> PROBLEM
Lines before the one containing "- update samples" are left out; that line and every line after it, through the end of the records, are to be reproduced exactly.

> RECORDS TO PROCESS
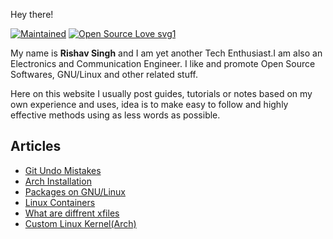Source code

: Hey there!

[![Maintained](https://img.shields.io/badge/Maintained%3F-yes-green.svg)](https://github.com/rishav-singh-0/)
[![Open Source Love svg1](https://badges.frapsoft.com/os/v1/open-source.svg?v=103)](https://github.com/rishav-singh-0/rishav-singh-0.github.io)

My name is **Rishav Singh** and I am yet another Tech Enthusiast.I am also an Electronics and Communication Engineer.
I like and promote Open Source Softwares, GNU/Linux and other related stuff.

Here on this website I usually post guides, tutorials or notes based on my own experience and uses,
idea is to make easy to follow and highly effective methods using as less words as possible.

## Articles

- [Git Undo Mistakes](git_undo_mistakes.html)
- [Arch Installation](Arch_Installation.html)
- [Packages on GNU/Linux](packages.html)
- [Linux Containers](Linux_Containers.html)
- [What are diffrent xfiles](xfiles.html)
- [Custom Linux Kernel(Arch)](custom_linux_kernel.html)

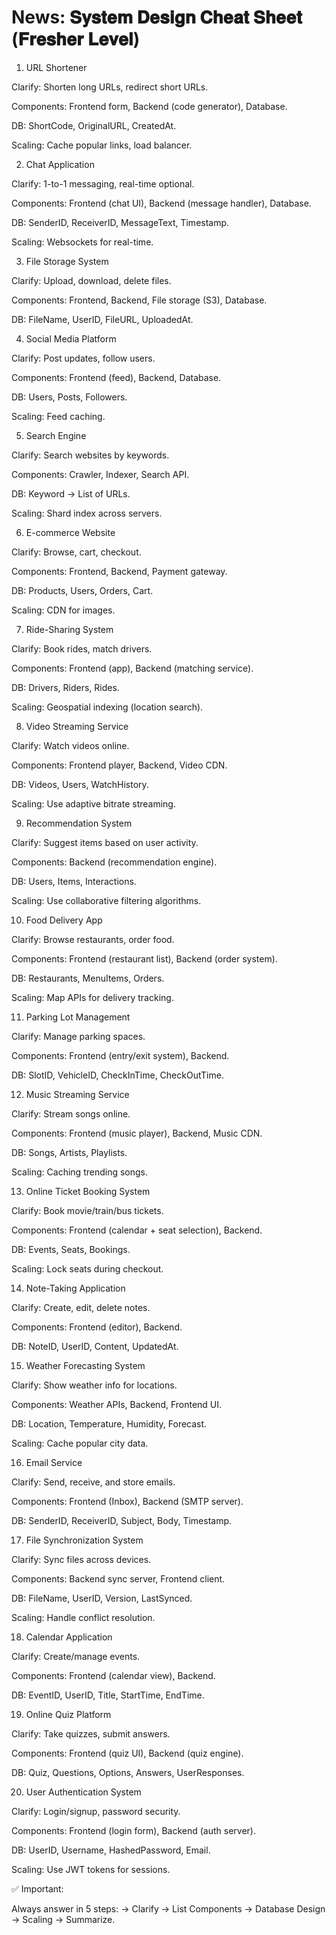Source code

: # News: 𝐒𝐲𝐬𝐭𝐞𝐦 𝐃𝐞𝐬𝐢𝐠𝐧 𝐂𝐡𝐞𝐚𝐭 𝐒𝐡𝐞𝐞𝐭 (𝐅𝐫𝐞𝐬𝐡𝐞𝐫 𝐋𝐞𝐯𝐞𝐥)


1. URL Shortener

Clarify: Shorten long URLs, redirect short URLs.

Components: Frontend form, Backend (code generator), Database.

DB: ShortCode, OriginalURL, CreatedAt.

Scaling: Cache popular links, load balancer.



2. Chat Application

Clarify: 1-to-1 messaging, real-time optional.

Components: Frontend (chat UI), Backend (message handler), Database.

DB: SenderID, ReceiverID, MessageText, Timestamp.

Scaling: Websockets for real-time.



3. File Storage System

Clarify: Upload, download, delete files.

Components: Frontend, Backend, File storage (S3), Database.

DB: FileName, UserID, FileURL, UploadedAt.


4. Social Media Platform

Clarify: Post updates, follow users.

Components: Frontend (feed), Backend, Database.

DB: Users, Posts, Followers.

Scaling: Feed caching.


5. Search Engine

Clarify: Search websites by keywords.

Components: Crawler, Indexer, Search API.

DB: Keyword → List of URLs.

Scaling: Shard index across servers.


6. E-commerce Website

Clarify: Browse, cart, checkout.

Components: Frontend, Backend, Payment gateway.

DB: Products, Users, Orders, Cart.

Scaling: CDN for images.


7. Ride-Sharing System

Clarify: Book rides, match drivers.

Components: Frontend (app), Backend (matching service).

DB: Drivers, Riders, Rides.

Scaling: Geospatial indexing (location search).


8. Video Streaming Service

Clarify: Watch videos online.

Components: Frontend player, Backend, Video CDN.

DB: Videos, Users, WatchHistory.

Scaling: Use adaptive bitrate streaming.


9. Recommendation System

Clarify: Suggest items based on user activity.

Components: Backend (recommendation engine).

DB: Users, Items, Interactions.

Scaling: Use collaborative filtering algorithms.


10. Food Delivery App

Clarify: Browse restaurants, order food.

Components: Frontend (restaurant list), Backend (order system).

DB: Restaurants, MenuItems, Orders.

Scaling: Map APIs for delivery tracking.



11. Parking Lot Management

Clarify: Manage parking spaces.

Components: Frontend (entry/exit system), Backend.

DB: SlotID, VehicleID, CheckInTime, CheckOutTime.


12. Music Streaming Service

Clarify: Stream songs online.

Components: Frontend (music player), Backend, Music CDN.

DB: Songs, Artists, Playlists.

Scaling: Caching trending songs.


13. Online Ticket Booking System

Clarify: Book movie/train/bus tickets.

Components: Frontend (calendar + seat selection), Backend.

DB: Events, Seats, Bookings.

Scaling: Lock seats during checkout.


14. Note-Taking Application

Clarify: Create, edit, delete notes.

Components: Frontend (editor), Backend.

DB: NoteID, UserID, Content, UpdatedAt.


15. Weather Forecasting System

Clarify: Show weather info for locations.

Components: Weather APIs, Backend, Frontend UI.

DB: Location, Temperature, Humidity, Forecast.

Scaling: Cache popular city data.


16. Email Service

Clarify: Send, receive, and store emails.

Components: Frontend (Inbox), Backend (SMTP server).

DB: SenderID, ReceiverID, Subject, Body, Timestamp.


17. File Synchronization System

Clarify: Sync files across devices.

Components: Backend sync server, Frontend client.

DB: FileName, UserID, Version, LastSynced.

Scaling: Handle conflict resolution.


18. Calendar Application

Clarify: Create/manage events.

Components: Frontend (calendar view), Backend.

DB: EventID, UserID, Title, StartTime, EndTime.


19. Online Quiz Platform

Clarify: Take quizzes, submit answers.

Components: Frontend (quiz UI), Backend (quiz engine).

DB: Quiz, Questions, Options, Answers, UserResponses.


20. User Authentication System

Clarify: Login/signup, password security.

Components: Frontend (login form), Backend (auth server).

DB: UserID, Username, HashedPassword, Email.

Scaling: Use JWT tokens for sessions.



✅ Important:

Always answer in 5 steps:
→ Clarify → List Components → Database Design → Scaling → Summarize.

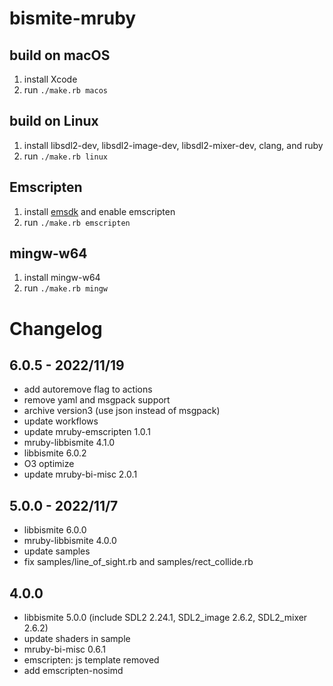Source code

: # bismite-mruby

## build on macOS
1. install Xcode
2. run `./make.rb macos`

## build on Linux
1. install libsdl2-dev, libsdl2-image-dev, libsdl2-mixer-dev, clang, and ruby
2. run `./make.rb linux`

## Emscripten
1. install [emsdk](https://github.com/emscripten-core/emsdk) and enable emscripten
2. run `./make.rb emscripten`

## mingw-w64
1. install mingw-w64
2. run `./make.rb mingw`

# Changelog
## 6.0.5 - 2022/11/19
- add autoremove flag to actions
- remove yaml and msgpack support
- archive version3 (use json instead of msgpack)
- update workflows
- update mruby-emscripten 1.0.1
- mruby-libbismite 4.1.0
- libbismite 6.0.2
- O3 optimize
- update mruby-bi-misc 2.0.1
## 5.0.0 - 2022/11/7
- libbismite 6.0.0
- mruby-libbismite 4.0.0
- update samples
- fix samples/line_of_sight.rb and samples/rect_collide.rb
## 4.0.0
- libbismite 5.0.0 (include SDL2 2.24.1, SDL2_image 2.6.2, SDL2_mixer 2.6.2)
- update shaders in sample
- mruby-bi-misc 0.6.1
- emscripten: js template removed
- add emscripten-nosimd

> RESPONSE
- update samples
- fix samples/line_of_sight.rb and samples/rect_collide.rb
## 4.0.0
- libbismite 5.0.0 (include SDL2 2.24.1, SDL2_image 2.6.2, SDL2_mixer 2.6.2)
- update shaders in sample
- mruby-bi-misc 0.6.1
- emscripten: js template removed
- add emscripten-nosimd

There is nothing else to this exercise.